● Task
Search through the entries for the word "marginal" and copy every line that has it.

* * * * *

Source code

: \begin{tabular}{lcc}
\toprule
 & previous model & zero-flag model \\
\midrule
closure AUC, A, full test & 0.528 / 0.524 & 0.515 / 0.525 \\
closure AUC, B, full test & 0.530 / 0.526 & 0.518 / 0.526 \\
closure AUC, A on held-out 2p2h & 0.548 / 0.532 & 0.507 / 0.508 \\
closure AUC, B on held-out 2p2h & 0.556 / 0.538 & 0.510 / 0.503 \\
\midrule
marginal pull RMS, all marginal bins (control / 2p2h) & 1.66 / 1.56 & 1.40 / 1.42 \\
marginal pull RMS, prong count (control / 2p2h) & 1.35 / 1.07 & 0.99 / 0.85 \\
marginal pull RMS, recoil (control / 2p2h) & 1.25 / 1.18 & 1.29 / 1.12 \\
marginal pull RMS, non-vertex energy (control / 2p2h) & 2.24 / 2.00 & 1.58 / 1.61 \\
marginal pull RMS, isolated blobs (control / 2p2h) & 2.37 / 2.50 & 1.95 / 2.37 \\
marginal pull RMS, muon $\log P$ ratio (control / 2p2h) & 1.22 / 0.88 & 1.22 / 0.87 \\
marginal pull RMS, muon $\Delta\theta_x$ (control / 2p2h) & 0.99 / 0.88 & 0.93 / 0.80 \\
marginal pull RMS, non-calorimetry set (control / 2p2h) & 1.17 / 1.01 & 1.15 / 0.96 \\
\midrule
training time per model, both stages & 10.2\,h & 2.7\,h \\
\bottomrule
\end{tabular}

* * * * *

● Response box
marginal pull RMS, all marginal bins (control / 2p2h) & 1.66 / 1.56 & 1.40 / 1.42 \\
marginal pull RMS, prong count (control / 2p2h) & 1.35 / 1.07 & 0.99 / 0.85 \\
marginal pull RMS, recoil (control / 2p2h) & 1.25 / 1.18 & 1.29 / 1.12 \\
marginal pull RMS, non-vertex energy (control / 2p2h) & 2.24 / 2.00 & 1.58 / 1.61 \\
marginal pull RMS, isolated blobs (control / 2p2h) & 2.37 / 2.50 & 1.95 / 2.37 \\
marginal pull RMS, muon $\log P$ ratio (control / 2p2h) & 1.22 / 0.88 & 1.22 / 0.87 \\
marginal pull RMS, muon $\Delta\theta_x$ (control / 2p2h) & 0.99 / 0.88 & 0.93 / 0.80 \\
marginal pull RMS, non-calorimetry set (control / 2p2h) & 1.17 / 1.01 & 1.15 / 0.96 \\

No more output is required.